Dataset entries
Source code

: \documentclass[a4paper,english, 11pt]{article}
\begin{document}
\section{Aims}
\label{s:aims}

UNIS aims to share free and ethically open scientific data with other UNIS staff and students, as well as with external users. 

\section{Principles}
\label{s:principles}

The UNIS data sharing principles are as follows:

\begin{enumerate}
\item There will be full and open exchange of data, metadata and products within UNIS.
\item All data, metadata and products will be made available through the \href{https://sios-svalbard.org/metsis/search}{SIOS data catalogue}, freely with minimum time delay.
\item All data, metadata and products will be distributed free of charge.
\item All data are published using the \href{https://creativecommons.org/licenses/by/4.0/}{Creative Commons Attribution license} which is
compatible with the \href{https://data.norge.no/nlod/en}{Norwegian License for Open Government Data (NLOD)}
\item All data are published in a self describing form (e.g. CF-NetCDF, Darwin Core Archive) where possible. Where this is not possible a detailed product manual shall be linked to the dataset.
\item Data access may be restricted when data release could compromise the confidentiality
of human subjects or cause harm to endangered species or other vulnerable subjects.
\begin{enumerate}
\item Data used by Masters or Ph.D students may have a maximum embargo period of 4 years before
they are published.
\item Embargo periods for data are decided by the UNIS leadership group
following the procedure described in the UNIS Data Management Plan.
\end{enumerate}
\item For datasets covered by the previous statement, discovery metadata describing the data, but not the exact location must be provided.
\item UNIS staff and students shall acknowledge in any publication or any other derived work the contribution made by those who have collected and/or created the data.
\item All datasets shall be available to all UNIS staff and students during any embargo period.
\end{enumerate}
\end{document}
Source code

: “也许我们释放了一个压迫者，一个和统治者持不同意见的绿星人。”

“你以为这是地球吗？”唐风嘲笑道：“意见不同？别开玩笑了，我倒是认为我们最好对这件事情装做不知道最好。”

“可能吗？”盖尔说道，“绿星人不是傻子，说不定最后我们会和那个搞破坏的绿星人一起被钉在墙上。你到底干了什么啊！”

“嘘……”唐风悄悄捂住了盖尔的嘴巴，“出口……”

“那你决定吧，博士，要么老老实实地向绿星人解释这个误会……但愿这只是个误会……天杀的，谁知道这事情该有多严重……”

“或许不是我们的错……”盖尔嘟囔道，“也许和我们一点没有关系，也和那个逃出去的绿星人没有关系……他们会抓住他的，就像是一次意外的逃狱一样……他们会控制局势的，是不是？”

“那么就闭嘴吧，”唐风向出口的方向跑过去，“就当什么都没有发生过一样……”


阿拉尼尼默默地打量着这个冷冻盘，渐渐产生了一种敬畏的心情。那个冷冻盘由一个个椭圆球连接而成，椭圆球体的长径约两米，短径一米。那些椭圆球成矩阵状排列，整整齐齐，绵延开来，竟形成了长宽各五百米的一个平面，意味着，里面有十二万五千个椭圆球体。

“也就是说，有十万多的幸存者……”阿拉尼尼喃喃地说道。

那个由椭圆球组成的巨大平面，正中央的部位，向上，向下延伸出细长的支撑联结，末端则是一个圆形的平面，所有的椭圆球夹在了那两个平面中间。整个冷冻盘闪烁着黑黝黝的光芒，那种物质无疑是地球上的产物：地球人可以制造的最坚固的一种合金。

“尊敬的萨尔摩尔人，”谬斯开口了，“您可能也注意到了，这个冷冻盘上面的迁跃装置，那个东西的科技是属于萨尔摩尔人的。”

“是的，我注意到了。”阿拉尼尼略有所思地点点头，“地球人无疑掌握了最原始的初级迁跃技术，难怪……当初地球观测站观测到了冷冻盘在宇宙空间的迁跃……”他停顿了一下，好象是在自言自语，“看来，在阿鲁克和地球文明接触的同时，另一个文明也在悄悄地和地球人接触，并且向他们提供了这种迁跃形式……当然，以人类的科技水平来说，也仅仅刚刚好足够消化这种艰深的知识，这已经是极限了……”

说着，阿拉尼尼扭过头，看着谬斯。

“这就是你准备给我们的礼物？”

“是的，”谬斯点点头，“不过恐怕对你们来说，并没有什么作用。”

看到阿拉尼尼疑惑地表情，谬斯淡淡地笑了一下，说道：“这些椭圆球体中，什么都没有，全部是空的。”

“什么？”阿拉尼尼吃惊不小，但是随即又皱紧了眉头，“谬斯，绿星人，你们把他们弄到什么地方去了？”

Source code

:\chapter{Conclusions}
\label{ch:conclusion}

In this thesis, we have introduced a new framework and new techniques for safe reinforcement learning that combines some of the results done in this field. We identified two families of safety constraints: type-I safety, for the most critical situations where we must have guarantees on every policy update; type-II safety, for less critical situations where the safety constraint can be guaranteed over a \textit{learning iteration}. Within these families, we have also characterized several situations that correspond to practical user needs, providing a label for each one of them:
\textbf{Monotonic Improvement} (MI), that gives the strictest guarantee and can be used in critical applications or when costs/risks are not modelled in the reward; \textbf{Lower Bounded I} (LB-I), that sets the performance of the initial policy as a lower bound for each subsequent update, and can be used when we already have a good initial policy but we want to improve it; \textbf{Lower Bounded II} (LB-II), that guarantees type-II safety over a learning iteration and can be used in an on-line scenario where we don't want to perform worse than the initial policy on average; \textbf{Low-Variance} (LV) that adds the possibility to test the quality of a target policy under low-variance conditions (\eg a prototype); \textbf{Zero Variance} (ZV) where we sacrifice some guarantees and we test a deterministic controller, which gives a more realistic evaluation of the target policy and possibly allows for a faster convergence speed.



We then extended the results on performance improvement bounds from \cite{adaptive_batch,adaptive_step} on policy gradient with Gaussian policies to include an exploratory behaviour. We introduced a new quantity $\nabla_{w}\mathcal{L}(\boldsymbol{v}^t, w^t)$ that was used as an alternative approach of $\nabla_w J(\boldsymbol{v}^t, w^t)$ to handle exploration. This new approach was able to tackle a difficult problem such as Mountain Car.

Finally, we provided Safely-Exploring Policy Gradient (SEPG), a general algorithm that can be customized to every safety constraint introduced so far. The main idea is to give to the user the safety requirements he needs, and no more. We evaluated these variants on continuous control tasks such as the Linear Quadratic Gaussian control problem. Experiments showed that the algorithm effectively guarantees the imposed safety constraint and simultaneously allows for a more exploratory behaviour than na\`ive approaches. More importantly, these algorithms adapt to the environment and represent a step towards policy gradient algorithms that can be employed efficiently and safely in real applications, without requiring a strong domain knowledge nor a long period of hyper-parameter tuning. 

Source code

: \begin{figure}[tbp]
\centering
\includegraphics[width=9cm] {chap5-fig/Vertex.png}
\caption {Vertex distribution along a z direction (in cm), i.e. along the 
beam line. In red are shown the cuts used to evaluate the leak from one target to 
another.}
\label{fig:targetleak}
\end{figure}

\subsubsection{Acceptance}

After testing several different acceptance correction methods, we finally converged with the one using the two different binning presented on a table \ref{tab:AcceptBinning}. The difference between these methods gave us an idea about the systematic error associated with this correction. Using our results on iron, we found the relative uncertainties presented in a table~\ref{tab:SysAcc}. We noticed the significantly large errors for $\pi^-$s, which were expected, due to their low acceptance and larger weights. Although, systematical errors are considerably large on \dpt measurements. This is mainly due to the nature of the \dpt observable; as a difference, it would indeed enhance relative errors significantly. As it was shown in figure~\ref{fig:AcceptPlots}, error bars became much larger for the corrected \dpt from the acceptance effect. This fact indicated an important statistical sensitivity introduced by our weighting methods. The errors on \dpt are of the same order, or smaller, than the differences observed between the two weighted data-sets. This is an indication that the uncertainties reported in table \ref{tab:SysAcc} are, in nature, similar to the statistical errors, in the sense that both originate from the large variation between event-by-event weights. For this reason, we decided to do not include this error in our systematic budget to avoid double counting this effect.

What the task requires:
Please find every line in the records that contains the word "begin", and copy it out.

Your solution:
\begin{document}
\begin{enumerate}
\begin{enumerate}
: \begin{figure}[tbp]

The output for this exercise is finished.